INSTRUCTIONS FOR THE TASK: With the pictures left out, repeat every entry that follows exactly.
START EXCERPTED RECORDS
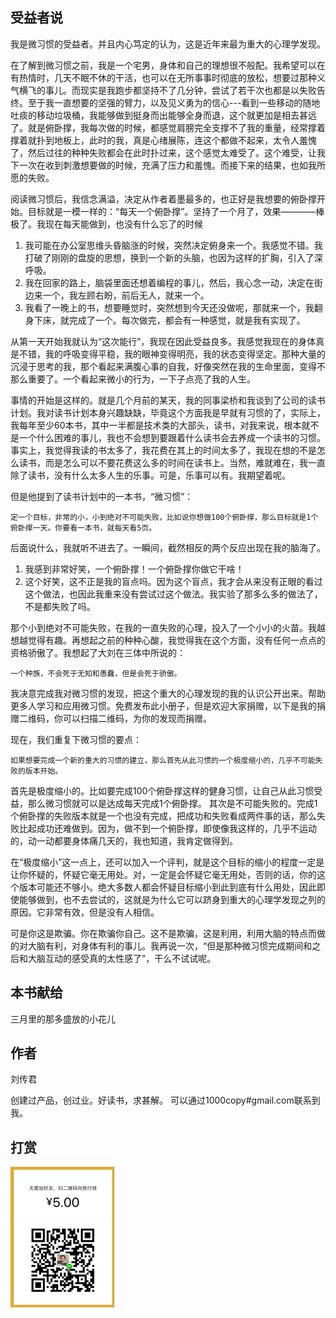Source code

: ## 受益者说

我是微习惯的受益者。并且内心笃定的认为，这是近年来最为重大的心理学发现。

在了解到微习惯之前，我是一个宅男，身体和自己的理想很不般配。我希望可以在有热情时，几天不眠不休的干活，也可以在无所事事时彻底的放松，想要过那种义气横飞的事儿。而现实是我跑步都坚持不了几分钟，尝试了若干次也都是以失败告终。至于我一直想要的坚强的臂力，以及见义勇为的信心---看到一些移动的随地吐痰的移动垃圾桶，我能够做到挺身而出能够全身而退，这个就更加是相去甚远了。就是俯卧撑，我每次做的时候，都感觉肩膀完全支撑不了我的重量，经常撑着撑着就扑到地板上，此时的我，真是心绪展陈，连这个都做不起来，太令人羞愧了，然后过往的种种失败都会在此时扑过来，这个感觉太难受了。这个难受，让我下一次在收到刺激想要做的时候，充满了压力和羞愧。而接下来的结果，也如我所愿的失败。

阅读微习惯后，我信念满溢，决定从作者着墨最多的，也正好是我想要的俯卧撑开始。目标就是一模一样的：“每天一个俯卧撑”。坚持了一个月了，效果————棒极了。我现在每天能做到，也没有什么忘了的时候

1. 我可能在办公室思维头昏脑涨的时候，突然决定俯身来一个。我感觉不错。我打破了刚刚的盘旋的思想，换到一个新的头脑，也因为这样的扩胸，引入了深呼吸。
2. 我在回家的路上，脑袋里面还想着编程的事儿，然后，我心念一动，决定在街边来一个，我左顾右盼，前后无人，就来一个。
3. 我看了一晚上的书，想要睡觉时，突然想到今天还没做呢，那就来一个，我翻身下床，就完成了一个。每次做完，都会有一种感觉，就是我有实现了。

从第一天开始我就认为“这次能行”，我现在因此受益良多。我感觉我现在的身体真是不错，我的呼吸变得平稳，我的眼神变得明亮，我的状态变得坚定。那种大量的沉浸于思考的我，那个看起来满腹心事的自我，好像突然在我的生命里面，变得不那么重要了。一个看起来微小的行为，一下子点亮了我的人生。

事情的开始是这样的。就是几个月前的某天，我的同事梁桥和我谈到了公司的读书计划。我对读书计划本身兴趣缺缺，毕竟这个方面我是早就有习惯的了，实际上，我每年至少60本书，其中一半都是技术类的大部头，读书，对我来说，根本就不是一个什么困难的事儿，我也不会想到要跟着什么读书会去养成一个读书的习惯。事实上，我觉得我读的书太多了，我花费在其上的时间太多了，我现在想的不是怎么读书，而是怎么可以不要花费这么多的时间在读书上。当然，难就难在，我一直除了读书，没有什么太多人生的乐事。可是，乐事可以有。我期望着呢。

但是他提到了读书计划中的一本书，“微习惯”：

	定一个目标，非常的小，小到绝对不可能失败，比如说你想做100个俯卧撑，那么目标就是1个俯卧撑一天。你要看一本书，就每天看5页。
	
后面说什么，我就听不进去了。一瞬间，截然相反的两个反应出现在我的脑海了。

1. 我感到非常好笑，一个俯卧撑！一个俯卧撑你做它干啥！
2. 这个好笑，这不正是我的盲点吗。因为这个盲点，我才会从来没有正眼的看过这个做法，也因此我重来没有尝试过这个做法。我实验了那多么多的做法了，不是都失败了吗。

那个小到绝对不可能失败，在我的一直失败的心理，投入了一个小小的火苗。我越想越觉得有趣。再想起之前的种种心酸，我觉得我在这个方面，没有任何一点点的资格骄傲了。我想起了大刘在三体中所说的：

	一个种族，不会死于无知和愚蠢，但是会死于骄傲。

我决意完成我对微习惯的发现，把这个重大的心理发现的我的认识公开出来。帮助更多人学习和应用微习惯。免费发布此小册子，但是欢迎大家捐赠，以下是我的捐赠二维码，你可以扫描二维码，为你的发现而捐赠。

现在，我们重复下微习惯的要点：

	如果想要完成一个新的重大的习惯的建立，那么首先从此习惯的一个极度缩小的，几乎不可能失败的版本开始。

首先是极度缩小的。比如要完成100个俯卧撑这样的健身习惯，让自己从此习惯受益，那么微习惯就可以是达成每天完成1个俯卧撑。
其次是不可能失败的。完成1个俯卧撑的失败版本就是一个也没有完成，把成功和失败看成两件事的话，那么失败比起成功还难做到。因为，做不到一个俯卧撑，即使像我这样的，几乎不运动的，动一动都要身体痛几天的，我也知道，我肯定做得到。

在“极度缩小”这一点上，还可以加入一个评判，就是这个目标的缩小的程度一定是让你怀疑的，怀疑它毫无用处。对，一定是会怀疑它毫无用处，否则的话，你的这个版本可能还不够小。绝大多数人都会怀疑目标缩小到此到底有什么用处，因此即使能够做到，也不去尝试的，这就是为什么它可以跻身到重大的心理学发现之列的原因。它非常有效，但是没有人相信。

可是你这是欺骗。你在欺骗你自己。这不是欺骗，这是利用，利用大脑的特点而做的对大脑有利，对身体有利的事儿。我再说一次，“但是那种微习惯完成期间和之后和大脑互动的感受真的太性感了”，干么不试试呢。

## 本书献给

三月里的那多盛放的小花儿

## 作者

刘传君

创建过产品，创过业。好读书，求甚解。 可以通过1000copy#gmail.com联系到我。


## 打赏

![](money.png)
END EXCERPTED RECORDS
TASK ANSWER:
Source code

: ## 受益者说

我是微习惯的受益者。并且内心笃定的认为，这是近年来最为重大的心理学发现。

在了解到微习惯之前，我是一个宅男，身体和自己的理想很不般配。我希望可以在有热情时，几天不眠不休的干活，也可以在无所事事时彻底的放松，想要过那种义气横飞的事儿。而现实是我跑步都坚持不了几分钟，尝试了若干次也都是以失败告终。至于我一直想要的坚强的臂力，以及见义勇为的信心---看到一些移动的随地吐痰的移动垃圾桶，我能够做到挺身而出能够全身而退，这个就更加是相去甚远了。就是俯卧撑，我每次做的时候，都感觉肩膀完全支撑不了我的重量，经常撑着撑着就扑到地板上，此时的我，真是心绪展陈，连这个都做不起来，太令人羞愧了，然后过往的种种失败都会在此时扑过来，这个感觉太难受了。这个难受，让我下一次在收到刺激想要做的时候，充满了压力和羞愧。而接下来的结果，也如我所愿的失败。

阅读微习惯后，我信念满溢，决定从作者着墨最多的，也正好是我想要的俯卧撑开始。目标就是一模一样的：“每天一个俯卧撑”。坚持了一个月了，效果————棒极了。我现在每天能做到，也没有什么忘了的时候

1. 我可能在办公室思维头昏脑涨的时候，突然决定俯身来一个。我感觉不错。我打破了刚刚的盘旋的思想，换到一个新的头脑，也因为这样的扩胸，引入了深呼吸。
2. 我在回家的路上，脑袋里面还想着编程的事儿，然后，我心念一动，决定在街边来一个，我左顾右盼，前后无人，就来一个。
3. 我看了一晚上的书，想要睡觉时，突然想到今天还没做呢，那就来一个，我翻身下床，就完成了一个。每次做完，都会有一种感觉，就是我有实现了。

从第一天开始我就认为“这次能行”，我现在因此受益良多。我感觉我现在的身体真是不错，我的呼吸变得平稳，我的眼神变得明亮，我的状态变得坚定。那种大量的沉浸于思考的我，那个看起来满腹心事的自我，好像突然在我的生命里面，变得不那么重要了。一个看起来微小的行为，一下子点亮了我的人生。

事情的开始是这样的。就是几个月前的某天，我的同事梁桥和我谈到了公司的读书计划。我对读书计划本身兴趣缺缺，毕竟这个方面我是早就有习惯的了，实际上，我每年至少60本书，其中一半都是技术类的大部头，读书，对我来说，根本就不是一个什么困难的事儿，我也不会想到要跟着什么读书会去养成一个读书的习惯。事实上，我觉得我读的书太多了，我花费在其上的时间太多了，我现在想的不是怎么读书，而是怎么可以不要花费这么多的时间在读书上。当然，难就难在，我一直除了读书，没有什么太多人生的乐事。可是，乐事可以有。我期望着呢。

但是他提到了读书计划中的一本书，“微习惯”：

	定一个目标，非常的小，小到绝对不可能失败，比如说你想做100个俯卧撑，那么目标就是1个俯卧撑一天。你要看一本书，就每天看5页。
	
后面说什么，我就听不进去了。一瞬间，截然相反的两个反应出现在我的脑海了。

1. 我感到非常好笑，一个俯卧撑！一个俯卧撑你做它干啥！
2. 这个好笑，这不正是我的盲点吗。因为这个盲点，我才会从来没有正眼的看过这个做法，也因此我重来没有尝试过这个做法。我实验了那多么多的做法了，不是都失败了吗。

那个小到绝对不可能失败，在我的一直失败的心理，投入了一个小小的火苗。我越想越觉得有趣。再想起之前的种种心酸，我觉得我在这个方面，没有任何一点点的资格骄傲了。我想起了大刘在三体中所说的：

	一个种族，不会死于无知和愚蠢，但是会死于骄傲。

我决意完成我对微习惯的发现，把这个重大的心理发现的我的认识公开出来。帮助更多人学习和应用微习惯。免费发布此小册子，但是欢迎大家捐赠，以下是我的捐赠二维码，你可以扫描二维码，为你的发现而捐赠。

现在，我们重复下微习惯的要点：

	如果想要完成一个新的重大的习惯的建立，那么首先从此习惯的一个极度缩小的，几乎不可能失败的版本开始。

首先是极度缩小的。比如要完成100个俯卧撑这样的健身习惯，让自己从此习惯受益，那么微习惯就可以是达成每天完成1个俯卧撑。
其次是不可能失败的。完成1个俯卧撑的失败版本就是一个也没有完成，把成功和失败看成两件事的话，那么失败比起成功还难做到。因为，做不到一个俯卧撑，即使像我这样的，几乎不运动的，动一动都要身体痛几天的，我也知道，我肯定做得到。

在“极度缩小”这一点上，还可以加入一个评判，就是这个目标的缩小的程度一定是让你怀疑的，怀疑它毫无用处。对，一定是会怀疑它毫无用处，否则的话，你的这个版本可能还不够小。绝大多数人都会怀疑目标缩小到此到底有什么用处，因此即使能够做到，也不去尝试的，这就是为什么它可以跻身到重大的心理学发现之列的原因。它非常有效，但是没有人相信。

可是你这是欺骗。你在欺骗你自己。这不是欺骗，这是利用，利用大脑的特点而做的对大脑有利，对身体有利的事儿。我再说一次，“但是那种微习惯完成期间和之后和大脑互动的感受真的太性感了”，干么不试试呢。

## 本书献给

三月里的那多盛放的小花儿

## 作者

刘传君

创建过产品，创过业。好读书，求甚解。 可以通过1000copy#gmail.com联系到我。


## 打赏

![](money.png)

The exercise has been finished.